**WORK ORDER**. Every line in the records below that holds "Discord" must be identified and copied.

**RAW DATA**.

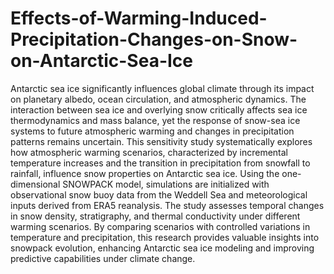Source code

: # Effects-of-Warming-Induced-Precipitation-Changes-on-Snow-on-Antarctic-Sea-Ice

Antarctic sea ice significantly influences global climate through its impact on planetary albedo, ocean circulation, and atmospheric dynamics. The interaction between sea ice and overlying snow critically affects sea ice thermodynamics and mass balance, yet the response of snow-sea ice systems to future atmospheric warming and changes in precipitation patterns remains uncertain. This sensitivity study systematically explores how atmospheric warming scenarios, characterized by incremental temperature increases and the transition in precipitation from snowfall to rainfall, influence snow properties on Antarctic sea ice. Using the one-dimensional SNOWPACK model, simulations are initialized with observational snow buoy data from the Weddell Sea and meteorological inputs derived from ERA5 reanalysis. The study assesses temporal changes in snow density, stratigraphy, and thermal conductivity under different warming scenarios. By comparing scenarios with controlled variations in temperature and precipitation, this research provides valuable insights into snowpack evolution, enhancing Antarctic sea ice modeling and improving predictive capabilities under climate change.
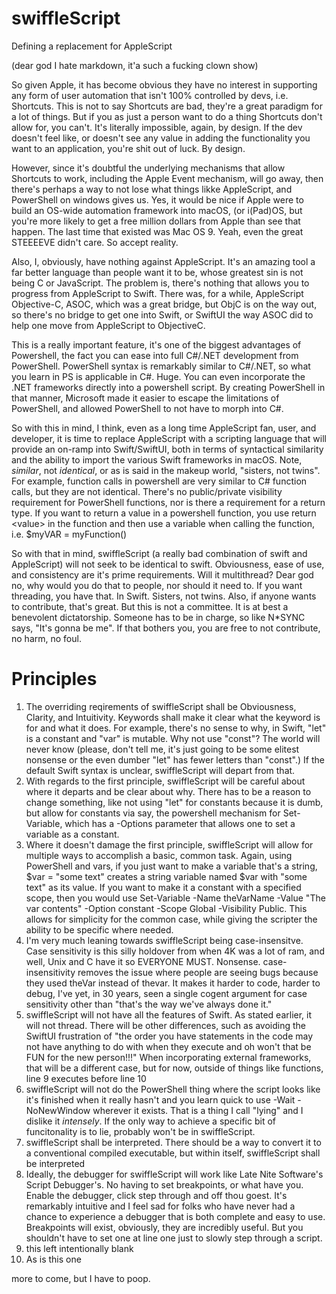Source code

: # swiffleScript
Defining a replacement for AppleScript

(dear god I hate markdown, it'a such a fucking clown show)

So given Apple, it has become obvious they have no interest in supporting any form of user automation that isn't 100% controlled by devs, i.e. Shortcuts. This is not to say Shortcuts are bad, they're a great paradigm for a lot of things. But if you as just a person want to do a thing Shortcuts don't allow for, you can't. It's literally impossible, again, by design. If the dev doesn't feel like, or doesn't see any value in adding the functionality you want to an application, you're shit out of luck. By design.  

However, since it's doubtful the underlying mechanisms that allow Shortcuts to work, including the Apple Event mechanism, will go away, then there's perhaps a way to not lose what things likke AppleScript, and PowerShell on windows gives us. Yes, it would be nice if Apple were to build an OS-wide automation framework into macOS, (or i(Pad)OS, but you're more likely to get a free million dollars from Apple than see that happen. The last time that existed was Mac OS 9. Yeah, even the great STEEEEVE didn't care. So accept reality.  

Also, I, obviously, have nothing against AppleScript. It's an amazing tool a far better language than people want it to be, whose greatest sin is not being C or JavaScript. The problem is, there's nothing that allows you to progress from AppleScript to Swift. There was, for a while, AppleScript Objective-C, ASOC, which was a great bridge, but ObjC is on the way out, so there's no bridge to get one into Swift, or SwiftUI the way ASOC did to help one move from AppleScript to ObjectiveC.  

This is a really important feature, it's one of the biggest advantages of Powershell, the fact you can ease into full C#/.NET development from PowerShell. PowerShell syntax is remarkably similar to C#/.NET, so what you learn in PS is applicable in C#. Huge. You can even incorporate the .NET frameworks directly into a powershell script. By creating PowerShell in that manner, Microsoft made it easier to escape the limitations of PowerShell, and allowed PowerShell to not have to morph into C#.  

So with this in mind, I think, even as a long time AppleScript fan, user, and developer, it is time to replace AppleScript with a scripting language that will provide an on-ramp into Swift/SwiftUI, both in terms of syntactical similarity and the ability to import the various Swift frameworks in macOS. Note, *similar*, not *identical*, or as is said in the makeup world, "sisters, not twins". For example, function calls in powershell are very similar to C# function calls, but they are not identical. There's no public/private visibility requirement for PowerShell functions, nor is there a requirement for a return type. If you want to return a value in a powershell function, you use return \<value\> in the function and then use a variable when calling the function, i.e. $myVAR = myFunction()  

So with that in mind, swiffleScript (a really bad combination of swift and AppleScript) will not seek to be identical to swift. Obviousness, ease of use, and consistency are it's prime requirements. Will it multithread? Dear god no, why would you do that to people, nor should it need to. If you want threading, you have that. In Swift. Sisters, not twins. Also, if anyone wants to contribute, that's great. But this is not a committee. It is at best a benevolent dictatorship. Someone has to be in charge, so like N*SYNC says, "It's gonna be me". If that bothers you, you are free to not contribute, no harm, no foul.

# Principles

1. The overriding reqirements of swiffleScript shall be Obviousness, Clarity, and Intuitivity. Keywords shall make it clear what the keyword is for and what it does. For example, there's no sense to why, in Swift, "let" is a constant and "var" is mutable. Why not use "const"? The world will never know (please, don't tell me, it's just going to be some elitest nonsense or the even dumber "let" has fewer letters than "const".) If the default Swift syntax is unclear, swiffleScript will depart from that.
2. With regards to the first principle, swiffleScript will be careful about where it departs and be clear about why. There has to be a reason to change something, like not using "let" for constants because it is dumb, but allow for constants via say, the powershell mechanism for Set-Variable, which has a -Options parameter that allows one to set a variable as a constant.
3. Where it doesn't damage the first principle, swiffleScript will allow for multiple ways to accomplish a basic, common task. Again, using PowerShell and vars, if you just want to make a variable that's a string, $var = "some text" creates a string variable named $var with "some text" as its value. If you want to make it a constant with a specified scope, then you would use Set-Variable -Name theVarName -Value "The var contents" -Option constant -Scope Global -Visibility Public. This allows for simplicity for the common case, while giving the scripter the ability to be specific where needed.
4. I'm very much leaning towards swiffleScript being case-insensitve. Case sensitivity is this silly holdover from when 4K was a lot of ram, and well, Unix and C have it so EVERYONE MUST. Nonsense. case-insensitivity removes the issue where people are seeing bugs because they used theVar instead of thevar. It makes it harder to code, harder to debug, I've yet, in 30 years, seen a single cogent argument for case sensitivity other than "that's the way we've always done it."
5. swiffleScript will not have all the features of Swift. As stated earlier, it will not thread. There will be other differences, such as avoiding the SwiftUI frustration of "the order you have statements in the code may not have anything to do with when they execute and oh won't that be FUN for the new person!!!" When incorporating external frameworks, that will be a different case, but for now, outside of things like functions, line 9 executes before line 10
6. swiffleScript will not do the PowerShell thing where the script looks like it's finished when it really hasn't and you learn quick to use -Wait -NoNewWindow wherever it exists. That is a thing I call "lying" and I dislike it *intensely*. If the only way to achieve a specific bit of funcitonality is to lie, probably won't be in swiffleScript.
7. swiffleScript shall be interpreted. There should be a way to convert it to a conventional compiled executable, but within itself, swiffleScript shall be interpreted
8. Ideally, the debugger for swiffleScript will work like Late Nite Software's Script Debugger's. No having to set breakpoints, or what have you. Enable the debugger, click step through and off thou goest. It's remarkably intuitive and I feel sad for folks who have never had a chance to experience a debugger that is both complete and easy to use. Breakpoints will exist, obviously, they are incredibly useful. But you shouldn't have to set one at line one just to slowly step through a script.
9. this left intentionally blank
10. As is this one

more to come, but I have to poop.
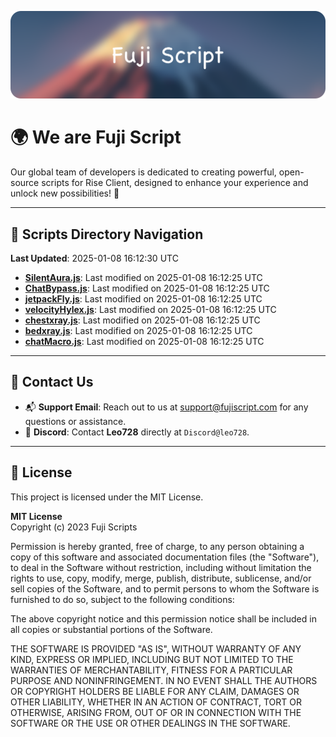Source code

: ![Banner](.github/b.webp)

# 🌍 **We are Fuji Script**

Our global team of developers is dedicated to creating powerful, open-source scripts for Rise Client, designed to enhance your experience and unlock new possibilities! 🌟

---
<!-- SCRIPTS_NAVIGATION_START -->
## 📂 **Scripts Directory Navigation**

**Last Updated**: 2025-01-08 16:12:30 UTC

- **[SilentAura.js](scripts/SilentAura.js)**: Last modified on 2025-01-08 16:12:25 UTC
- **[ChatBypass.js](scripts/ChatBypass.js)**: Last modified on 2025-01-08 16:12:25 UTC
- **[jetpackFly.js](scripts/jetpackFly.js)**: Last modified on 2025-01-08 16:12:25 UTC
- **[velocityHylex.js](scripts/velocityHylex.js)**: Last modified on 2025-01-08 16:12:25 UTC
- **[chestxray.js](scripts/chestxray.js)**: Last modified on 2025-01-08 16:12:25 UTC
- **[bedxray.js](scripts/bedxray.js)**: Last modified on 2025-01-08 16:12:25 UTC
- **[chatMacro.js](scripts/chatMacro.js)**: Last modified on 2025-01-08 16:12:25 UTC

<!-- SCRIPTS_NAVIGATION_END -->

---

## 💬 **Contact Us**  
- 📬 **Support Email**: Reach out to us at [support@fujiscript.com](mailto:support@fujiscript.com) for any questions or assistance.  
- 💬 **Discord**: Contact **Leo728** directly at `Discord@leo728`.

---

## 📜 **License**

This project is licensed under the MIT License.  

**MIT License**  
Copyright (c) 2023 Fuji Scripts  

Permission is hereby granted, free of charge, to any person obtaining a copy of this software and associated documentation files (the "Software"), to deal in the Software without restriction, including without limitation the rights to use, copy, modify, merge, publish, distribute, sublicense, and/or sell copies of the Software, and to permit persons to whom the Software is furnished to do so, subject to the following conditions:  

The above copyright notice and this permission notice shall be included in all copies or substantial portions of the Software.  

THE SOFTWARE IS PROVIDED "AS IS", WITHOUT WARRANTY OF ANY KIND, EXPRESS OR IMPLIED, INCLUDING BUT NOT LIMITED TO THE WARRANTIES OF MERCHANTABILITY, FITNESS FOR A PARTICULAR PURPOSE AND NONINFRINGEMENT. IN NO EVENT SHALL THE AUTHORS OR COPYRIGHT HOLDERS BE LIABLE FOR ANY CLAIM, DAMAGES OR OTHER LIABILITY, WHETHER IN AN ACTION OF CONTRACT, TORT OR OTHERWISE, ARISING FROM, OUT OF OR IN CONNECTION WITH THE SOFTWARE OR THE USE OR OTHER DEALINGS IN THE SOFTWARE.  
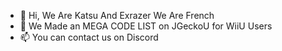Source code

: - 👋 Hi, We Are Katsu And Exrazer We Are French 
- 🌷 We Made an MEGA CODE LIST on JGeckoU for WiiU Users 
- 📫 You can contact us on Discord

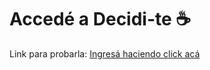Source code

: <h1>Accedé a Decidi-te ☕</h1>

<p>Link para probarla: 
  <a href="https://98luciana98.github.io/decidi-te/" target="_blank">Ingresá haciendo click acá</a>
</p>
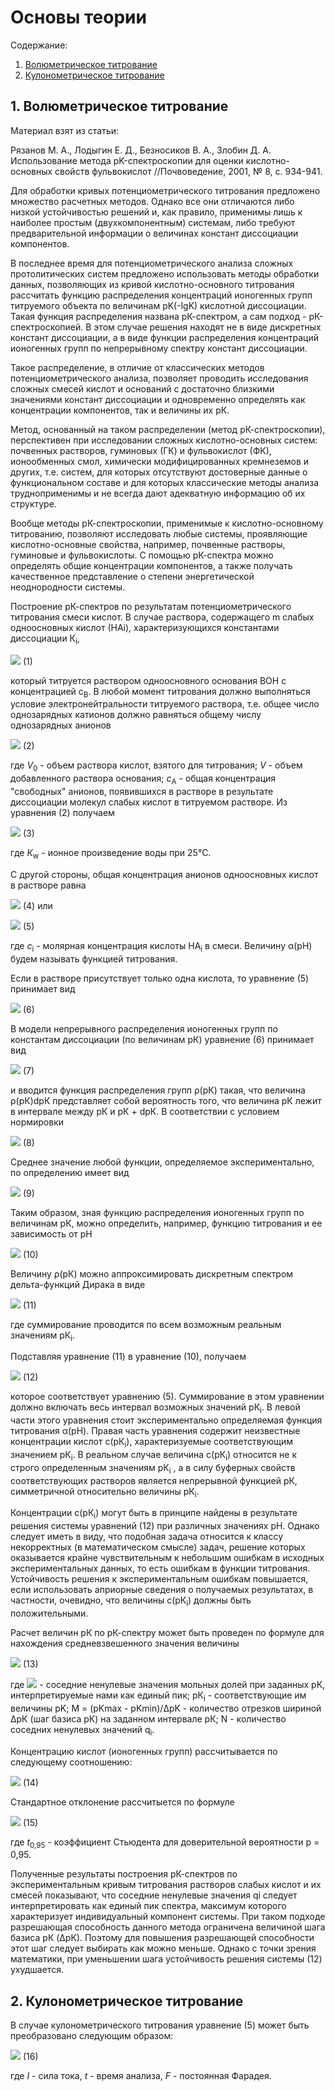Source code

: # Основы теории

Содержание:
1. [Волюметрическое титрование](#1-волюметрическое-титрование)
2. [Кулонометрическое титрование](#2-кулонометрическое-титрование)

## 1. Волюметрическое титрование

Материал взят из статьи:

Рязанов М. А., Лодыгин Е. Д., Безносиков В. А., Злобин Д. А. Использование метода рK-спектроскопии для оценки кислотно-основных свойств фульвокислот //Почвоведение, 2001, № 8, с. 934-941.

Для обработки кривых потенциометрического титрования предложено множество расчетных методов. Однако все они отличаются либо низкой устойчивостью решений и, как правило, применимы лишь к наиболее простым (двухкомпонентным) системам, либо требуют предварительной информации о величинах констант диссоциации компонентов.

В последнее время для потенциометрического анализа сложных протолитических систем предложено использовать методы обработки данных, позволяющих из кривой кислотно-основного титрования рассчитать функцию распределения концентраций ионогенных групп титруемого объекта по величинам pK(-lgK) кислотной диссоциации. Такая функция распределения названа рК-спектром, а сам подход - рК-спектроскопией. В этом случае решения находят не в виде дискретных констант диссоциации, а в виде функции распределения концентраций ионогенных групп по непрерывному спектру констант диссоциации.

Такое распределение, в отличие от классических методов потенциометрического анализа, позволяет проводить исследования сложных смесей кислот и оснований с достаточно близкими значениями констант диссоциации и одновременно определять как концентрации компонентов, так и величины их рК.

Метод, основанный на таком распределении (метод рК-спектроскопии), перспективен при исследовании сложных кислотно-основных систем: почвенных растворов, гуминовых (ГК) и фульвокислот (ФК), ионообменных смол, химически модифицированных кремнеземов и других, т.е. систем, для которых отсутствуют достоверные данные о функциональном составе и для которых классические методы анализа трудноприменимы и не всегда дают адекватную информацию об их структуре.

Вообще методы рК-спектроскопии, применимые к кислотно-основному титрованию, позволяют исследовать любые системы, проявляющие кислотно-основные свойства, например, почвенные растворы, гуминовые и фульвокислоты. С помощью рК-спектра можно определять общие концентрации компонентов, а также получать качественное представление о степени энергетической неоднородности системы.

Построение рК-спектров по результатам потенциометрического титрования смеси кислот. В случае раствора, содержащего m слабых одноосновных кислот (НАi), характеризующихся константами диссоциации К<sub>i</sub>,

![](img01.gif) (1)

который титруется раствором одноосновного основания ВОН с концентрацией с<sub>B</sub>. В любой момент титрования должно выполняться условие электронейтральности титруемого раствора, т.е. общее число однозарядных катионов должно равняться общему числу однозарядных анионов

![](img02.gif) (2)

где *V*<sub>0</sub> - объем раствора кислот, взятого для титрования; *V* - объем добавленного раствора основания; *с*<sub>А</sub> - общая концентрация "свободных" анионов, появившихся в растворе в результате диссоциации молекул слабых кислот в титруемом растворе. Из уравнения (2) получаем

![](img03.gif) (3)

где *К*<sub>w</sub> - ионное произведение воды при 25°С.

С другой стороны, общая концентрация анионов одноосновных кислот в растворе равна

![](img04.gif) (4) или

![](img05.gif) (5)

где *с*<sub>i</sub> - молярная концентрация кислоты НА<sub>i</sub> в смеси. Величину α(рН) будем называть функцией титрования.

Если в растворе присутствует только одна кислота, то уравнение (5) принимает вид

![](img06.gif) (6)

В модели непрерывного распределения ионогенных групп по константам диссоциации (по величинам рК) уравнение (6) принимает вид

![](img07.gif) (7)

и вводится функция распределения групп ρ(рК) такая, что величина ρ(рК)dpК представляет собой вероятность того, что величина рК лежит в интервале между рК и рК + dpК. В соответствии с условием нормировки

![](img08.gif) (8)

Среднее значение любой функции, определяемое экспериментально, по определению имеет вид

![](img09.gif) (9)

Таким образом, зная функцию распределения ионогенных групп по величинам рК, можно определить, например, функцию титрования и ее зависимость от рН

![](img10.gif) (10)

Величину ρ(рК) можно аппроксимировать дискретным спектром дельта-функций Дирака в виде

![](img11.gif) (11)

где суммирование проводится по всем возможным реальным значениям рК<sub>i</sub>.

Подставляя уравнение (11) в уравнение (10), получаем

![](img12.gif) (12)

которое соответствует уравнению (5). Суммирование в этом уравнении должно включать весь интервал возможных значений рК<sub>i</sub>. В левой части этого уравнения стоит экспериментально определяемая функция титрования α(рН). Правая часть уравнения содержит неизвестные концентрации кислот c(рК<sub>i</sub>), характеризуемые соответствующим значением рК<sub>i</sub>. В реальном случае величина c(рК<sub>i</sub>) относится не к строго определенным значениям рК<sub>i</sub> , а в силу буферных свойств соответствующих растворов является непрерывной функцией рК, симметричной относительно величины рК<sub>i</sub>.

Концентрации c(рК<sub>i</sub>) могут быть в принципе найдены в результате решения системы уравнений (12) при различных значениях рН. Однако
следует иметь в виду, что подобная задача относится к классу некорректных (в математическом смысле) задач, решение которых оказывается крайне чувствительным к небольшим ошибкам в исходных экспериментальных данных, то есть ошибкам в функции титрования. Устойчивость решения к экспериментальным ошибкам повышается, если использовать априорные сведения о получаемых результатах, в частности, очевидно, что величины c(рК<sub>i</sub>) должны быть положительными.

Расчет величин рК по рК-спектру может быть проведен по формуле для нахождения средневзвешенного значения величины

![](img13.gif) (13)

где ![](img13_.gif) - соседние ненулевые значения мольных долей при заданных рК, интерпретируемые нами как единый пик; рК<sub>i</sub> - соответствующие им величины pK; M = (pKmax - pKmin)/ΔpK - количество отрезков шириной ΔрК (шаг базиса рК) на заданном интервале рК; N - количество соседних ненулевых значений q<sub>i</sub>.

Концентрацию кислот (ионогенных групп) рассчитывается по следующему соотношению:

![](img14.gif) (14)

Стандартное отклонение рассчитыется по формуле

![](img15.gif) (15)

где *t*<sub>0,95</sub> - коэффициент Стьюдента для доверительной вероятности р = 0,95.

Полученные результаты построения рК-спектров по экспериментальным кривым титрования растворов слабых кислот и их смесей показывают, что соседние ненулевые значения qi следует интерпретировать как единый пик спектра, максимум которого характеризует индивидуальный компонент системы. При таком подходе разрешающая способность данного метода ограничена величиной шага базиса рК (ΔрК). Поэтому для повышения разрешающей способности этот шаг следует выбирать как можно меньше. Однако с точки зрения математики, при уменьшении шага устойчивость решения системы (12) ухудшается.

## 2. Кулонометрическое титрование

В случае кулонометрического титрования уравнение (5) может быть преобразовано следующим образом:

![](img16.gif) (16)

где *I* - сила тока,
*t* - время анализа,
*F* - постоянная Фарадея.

**ANSWER**.
- 💬 **Discord**: Contact **Leo728** directly at `Discord@leo728`.
- 📫 You can contact us on Discord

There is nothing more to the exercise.